時削りのエデン

牧屋

エデンサイド Ⅰ

第一章 第1話 鋼の天蓋

 首のない死体。

 いびつな切断面からは鮮やかな赤い液体があふれ、紺色の警備服を濃く濡らしている。

 白いリノリウムの床の上へうつぶせに倒れた死体を前に、ケイは細い通路の真ん中で口元を抑えて、食道を駆け上がる吐き気をこらえていた。


 ぴちゃり、と上から水滴が垂れ落ちる音がして、びくりと弾かれたように目を上げる。

 死体の真上にある天井には、黒ずみ始めている大量の血痕が塗りたくったみたいに付着し、さらに闇のように開いた通気口の先からは、一定の間隔を開けて何かが垂れている。

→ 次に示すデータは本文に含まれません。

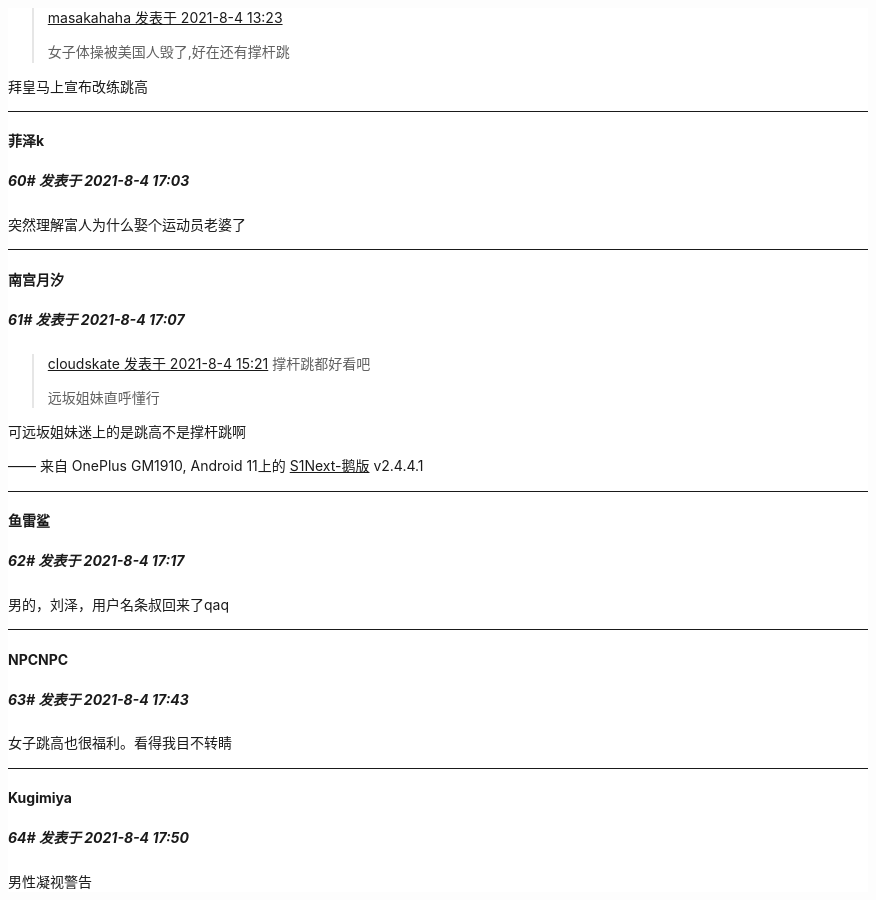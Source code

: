 
<blockquote><a href="httphttps://bbs.saraba1st.com/2b/forum.php?mod=redirect&amp;goto=findpost&amp;pid=52233854&amp;ptid=2019053" target="_blank">masakahaha 发表于 2021-8-4 13:23</a>

女子体操被美国人毁了,好在还有撑杆跳</blockquote>
拜皇马上宣布改练跳高


*****

####  菲泽k  
##### 60#       发表于 2021-8-4 17:03


突然理解富人为什么娶个运动员老婆了




*****

####  南宫月汐  
##### 61#       发表于 2021-8-4 17:07


<blockquote><a href="httphttps://bbs.saraba1st.com/2b/forum.php?mod=redirect&amp;goto=findpost&amp;pid=52235469&amp;ptid=2019053" target="_blank">cloudskate 发表于 2021-8-4 15:21</a>
撑杆跳都好看吧

远坂姐妹直呼懂行</blockquote>
可远坂姐妹迷上的是跳高不是撑杆跳啊

—— 来自 OnePlus GM1910, Android 11上的 [S1Next-鹅版](https://github.com/ykrank/S1-Next/releases) v2.4.4.1


*****

####  鱼雷鲨  
##### 62#       发表于 2021-8-4 17:17


男的，刘泽，用户名条叔回来了qaq


*****

####  NPCNPC  
##### 63#       发表于 2021-8-4 17:43


女子跳高也很福利。看得我目不转睛


*****

####  Kugimiya  
##### 64#       发表于 2021-8-4 17:50


男性凝视警告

 ……血だ。点々と血液が落ちて、溜まりを広げている。


 では、あの中にあるのはなんだ。この死体の忘れていった頭は、今どこにある。


 通気口の内部を目を凝らして確認しようとしてその可能性に行き当たり、ケイは鼻を突く鉄の臭いと、喉の辺りでとどまる不快な酸味をめまいとともに懸命にこらえた。

 膨れ上がる危機感が早鐘のように心臓を打ち始める。

 その時――死体の向こう側にある通路曲がり角から、足音が近づいて来た。


「くっ……」


 ぎくりと身を翻して来た道を戻り、やや後方にあるT字路の壁際へ身を隠す。

 あのまま突っ立っている選択肢はなかった。

 やってくるのがもしも、自分をここへ誘拐した犯人なら。

 あの首なし死体を作り上げた犯人なら。

 とにかく、様子を見よう――通路からわずかに頭を出し、息を殺して待っていると。

 カチッ、とその場には足音とは別の音が響く。


「時計の、音……?」


 張り詰める緊張にはそぐわない日常的な音がケイの耳朶を打ち、思わず口の中で呟きが漏れた直後、曲がり角から人影がゆらりと歩み出して来た。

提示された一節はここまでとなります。